Can you give us a general description your artistic practice?
I’m a graphic designer who is interested in shaping visual narratives, both on and off the page. As a book designer, I find ways of questioning and at times subverting the expectations of what a book is, and what it can be. I’m interested in the artists’ book as a democratic cultural medium that can be produced in multiple and circulated through both traditional and alternative channels. I see graphic design as an inherently social medium, and many of my recent projects take on political topics from a feminist/queer perspective.
What is your primary area of research (or research-creation) and what sparked your interest in it?
I think one of the reasons I gravitated to book design is that I’ve always loved to read. As a kid I would stay up late with a flashlight, reading past my bedtime. My undergraduate degree is in comparative literature and literary translation, and I think that the act of translating poetry from one language to another has a parallel in what I do now, shaping content into the form of a book or an exhibition experience.
Tell us about some work of art that you read, saw, or experienced this summer.
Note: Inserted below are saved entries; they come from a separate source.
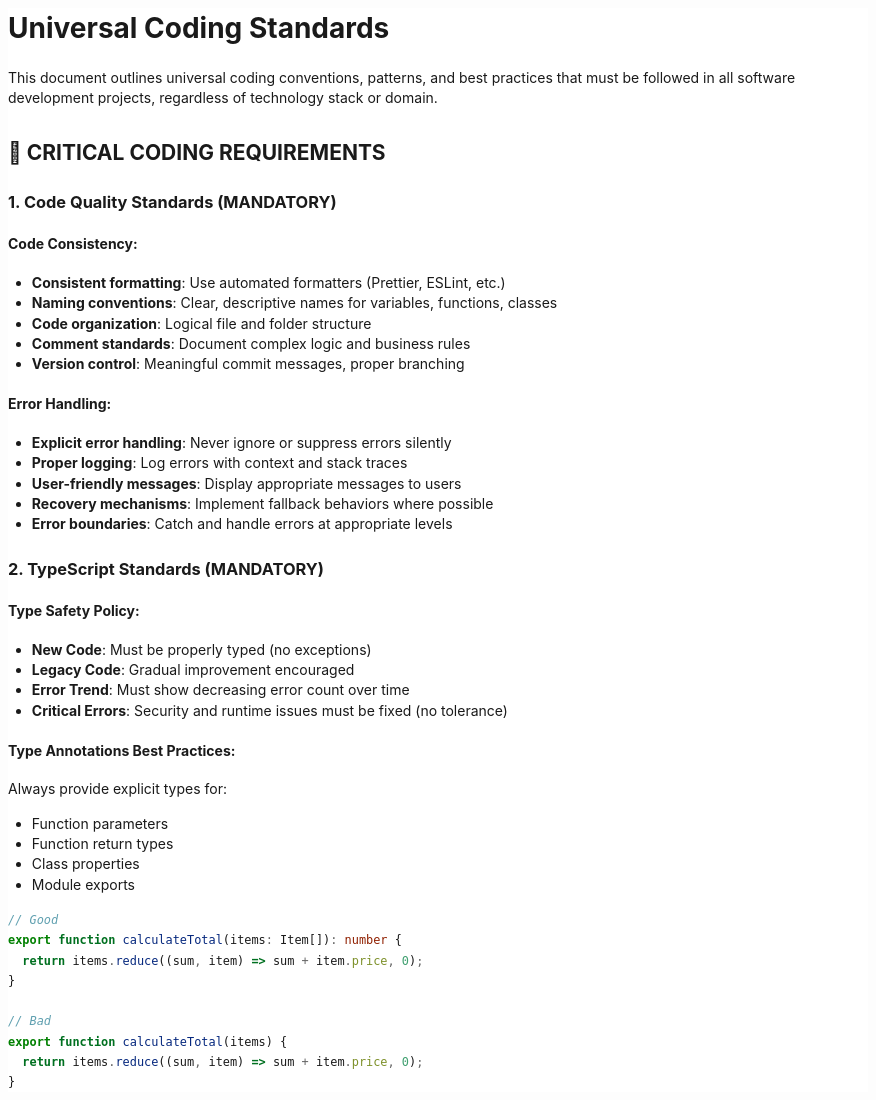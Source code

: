 # Universal Coding Standards

This document outlines universal coding conventions, patterns, and best practices that must be followed in all software development projects, regardless of technology stack or domain.

## 🚀 CRITICAL CODING REQUIREMENTS

### 1. **Code Quality Standards (MANDATORY)**

#### **Code Consistency:**

- **Consistent formatting**: Use automated formatters (Prettier, ESLint, etc.)
- **Naming conventions**: Clear, descriptive names for variables, functions, classes
- **Code organization**: Logical file and folder structure
- **Comment standards**: Document complex logic and business rules
- **Version control**: Meaningful commit messages, proper branching

#### **Error Handling:**

- **Explicit error handling**: Never ignore or suppress errors silently
- **Proper logging**: Log errors with context and stack traces
- **User-friendly messages**: Display appropriate messages to users
- **Recovery mechanisms**: Implement fallback behaviors where possible
- **Error boundaries**: Catch and handle errors at appropriate levels

### 2. **TypeScript Standards (MANDATORY)**

#### **Type Safety Policy:**

- **New Code**: Must be properly typed (no exceptions)
- **Legacy Code**: Gradual improvement encouraged
- **Error Trend**: Must show decreasing error count over time
- **Critical Errors**: Security and runtime issues must be fixed (no tolerance)

#### **Type Annotations Best Practices:**

Always provide explicit types for:

- Function parameters
- Function return types
- Class properties
- Module exports

```typescript
// Good
export function calculateTotal(items: Item[]): number {
  return items.reduce((sum, item) => sum + item.price, 0);
}

// Bad
export function calculateTotal(items) {
  return items.reduce((sum, item) => sum + item.price, 0);
}
```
Nina Katchadourian’s solo retrospective show Curiouser was a highlight for me. Her work is so witty. The show included part of her ongoing series Seat Assignment, which is a remarkable array of works that she creates while traveling on airplanes, using only the limited materials and time available while in-flight. My favorite would have to be her photographic series of “Flemish self-portraits” that she shoots in the bathrooms of airplanes, wearing elaborate bonnets and collars that she has fashioned out of paper toilet-seat covers and paper towels.
Why did the Faculty of Fine Arts at Concordia seem like a good fit for you?
I admire the strong sense of social engagement in the Faculty of Fine Arts, and among the faculty, students, and staff of Concordia as a whole. The Design and Computation Arts department was a real draw for me, because of its commitment to critical, sustainable, and experimental practices. It felt like a good fit philosophically, and is situated within such a dynamic and diverse group of creative practitioners and researchers across the Faculty of Fine Arts. There is a great energy here that I am excited to be a part of.
What was the best advice you ever received from a mentor as an artist or a scholar?
From Sister Corita Kent (not a personal mentor, but a role model of mine): “Consider everything an experiment. There’s no win and no fail. There’s only make.”
The best advice I ever received from my thesis advisor in grad school was to look at the manuscripts of Emily Dickinson. For me, that opened up a whole universe of investigations into the ways Dickinson used the space of the page, the ways she inhabited the space of her home, and the expansive spatial metaphors she invoked in her poetry.
What classes are you teaching this year?
I’m excited to be teaching two new courses in the design program. In one of them, the students are forming their own design studio and working in collaborative teams to design complex projects for different entities within the university. The other is a studio-based course in the M.Des program in which we will explore the notion of what it means to inhabit this city, and devise very particular and personal guides to navigating Montréal.